Danger: Patients can’t read prescription information.

May 27, 2016 | Practice Management

story3-pillsResults of a study from the University of Waterloo bolster the argument for changes in the way pharmacies print instructions to patients. The researchers tested prescription labels based on recommended guidelines and found a significant improvement in their readability over the ones in use now.
The study appears in the most recent issue of the Canadian Pharmacists Journal, and is the first to show how improved legibility translates into significantly faster reading times for people with normal vision and with vision loss. When drug labels are easier to read, patients may be better able to adhere to their prescription instructions.

Study modeled various kinds of labels.

Researchers asked 71 adult patients ranging in age and visual acuity to read prototype labels versus sample labels from a pharmacy, with both types of labels containing standardized prescription information.

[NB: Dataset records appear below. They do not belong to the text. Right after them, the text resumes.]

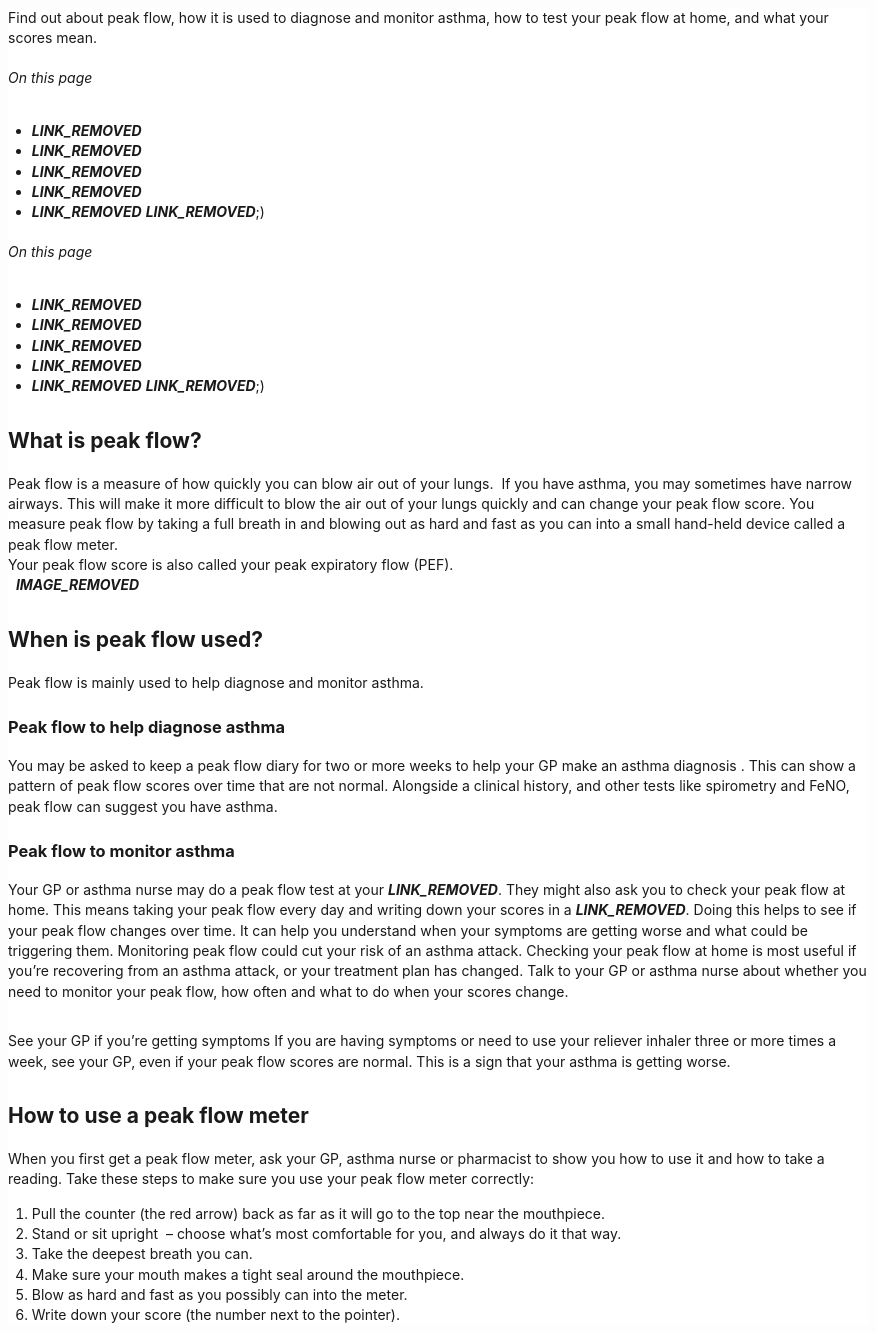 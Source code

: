 Find out about peak flow, how it is used to diagnose and monitor asthma, how to test your peak flow at home, and what your scores mean.
###### On this page
* ___LINK_REMOVED___
* ___LINK_REMOVED___
* ___LINK_REMOVED___
* ___LINK_REMOVED___
* ___LINK_REMOVED___
___LINK_REMOVED___;) 
###### On this page
* ___LINK_REMOVED___
* ___LINK_REMOVED___
* ___LINK_REMOVED___
* ___LINK_REMOVED___
* ___LINK_REMOVED___
___LINK_REMOVED___;) 
## What is peak flow?
Peak flow is a measure of how quickly you can blow air out of your lungs.  If you have asthma, you may sometimes have narrow airways. This will make it more difficult to blow the air out of your lungs quickly and can change your peak flow score.
You measure peak flow by taking a full breath in and blowing out as hard and fast as you can into a small hand-held device called a peak flow meter.    
Your peak flow score is also called your peak expiratory flow (PEF).   
 
___IMAGE_REMOVED___
## When is peak flow used?
Peak flow is mainly used to help diagnose and monitor asthma.
### Peak flow to help diagnose asthma
You may be asked to keep a peak flow diary for two or more weeks to help your GP make an asthma diagnosis . This can show a pattern of peak flow scores over time that are not normal.
Alongside a clinical history, and other tests like spirometry and FeNO, peak flow can suggest you have asthma.
### Peak flow to monitor asthma
Your GP or asthma nurse may do a peak flow test at your ___LINK_REMOVED___.
They might also ask you to check your peak flow at home. This means taking your peak flow every day and writing down your scores in a ___LINK_REMOVED___.
Doing this helps to see if your peak flow changes over time. It can help you understand when your symptoms are getting worse and what could be triggering them.
Monitoring peak flow could cut your risk of an asthma attack.
Checking your peak flow at home is most useful if you’re recovering from an asthma attack, or your treatment plan has changed.
Talk to your GP or asthma nurse about whether you need to monitor your peak flow, how often and what to do when your scores change.
## 
 See your GP if you’re getting symptoms
If you are having symptoms or need to use your reliever inhaler three or more times a week, see your GP, even if your peak flow scores are normal.
This is a sign that your asthma is getting worse.
## How to use a peak flow meter
When you first get a peak flow meter, ask your GP, asthma nurse or pharmacist to show you how to use it and how to take a reading.
Take these steps to make sure you use your peak flow meter correctly:
1. Pull the counter (the red arrow) back as far as it will go to the top near the mouthpiece.
2. Stand or sit upright  – choose what’s most comfortable for you, and always do it that way.
3. Take the deepest breath you can.
4. Make sure your mouth makes a tight seal around the mouthpiece.
5. Blow as hard and fast as you possibly can into the meter.
6. Write down your score (the number next to the pointer).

They created the prototype labels using recommended guidelines from CNIB. The sample labels came from 12 different pharmacies, reflecting the disparities patients currently see on prescriptions and used all uppercase lettering for the instructions, problematic for patients who have issues with their vision.

The prototype labels followed recommended guidelines for font size, use of bolding, justification, sentence case and spacing and led to patients reading the prototype labels between three to eight seconds faster than the pharmacy samples. Patients with vision loss struggled a full 10 seconds longer to read the pharmacy samples, compared to the prototype labels.

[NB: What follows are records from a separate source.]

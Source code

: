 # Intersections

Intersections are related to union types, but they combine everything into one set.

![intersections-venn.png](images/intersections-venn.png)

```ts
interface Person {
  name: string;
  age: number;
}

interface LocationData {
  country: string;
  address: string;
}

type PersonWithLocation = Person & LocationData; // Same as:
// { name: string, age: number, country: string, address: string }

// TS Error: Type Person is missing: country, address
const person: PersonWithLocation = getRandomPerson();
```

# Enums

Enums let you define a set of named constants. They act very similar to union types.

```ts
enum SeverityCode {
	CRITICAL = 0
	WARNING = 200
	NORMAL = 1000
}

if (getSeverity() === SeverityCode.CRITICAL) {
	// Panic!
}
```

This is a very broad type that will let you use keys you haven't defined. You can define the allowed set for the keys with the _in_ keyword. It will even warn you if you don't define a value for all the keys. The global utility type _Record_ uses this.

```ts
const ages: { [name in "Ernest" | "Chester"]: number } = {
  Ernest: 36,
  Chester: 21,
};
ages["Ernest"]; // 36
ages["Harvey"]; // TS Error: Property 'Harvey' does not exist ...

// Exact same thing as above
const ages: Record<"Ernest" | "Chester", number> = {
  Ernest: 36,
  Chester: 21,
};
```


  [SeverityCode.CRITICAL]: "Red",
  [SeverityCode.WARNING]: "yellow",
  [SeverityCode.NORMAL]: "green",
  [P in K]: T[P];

All uppercase letters slow reading time

“Improving the legibility of prescription labelling would help make labels much more accessible to people who are sighted or have low vision,” said Dr. Susan Leat, a professor in the School of Optometry and Vision Science at Waterloo. “While uppercase is great for emphasizing one word, it actually presents a barrier when overused.”

Patients preferred the prototype labels with characters in the largest possible font (16-point), along with numbers in the instructions printed in uppercase and highlighted in yellow for emphasis.
This is the second phase of this research, which previously showed that more than half of prescription labels fail to meet recommended legibility standards in terms of font size and use of uppercase or lowercase.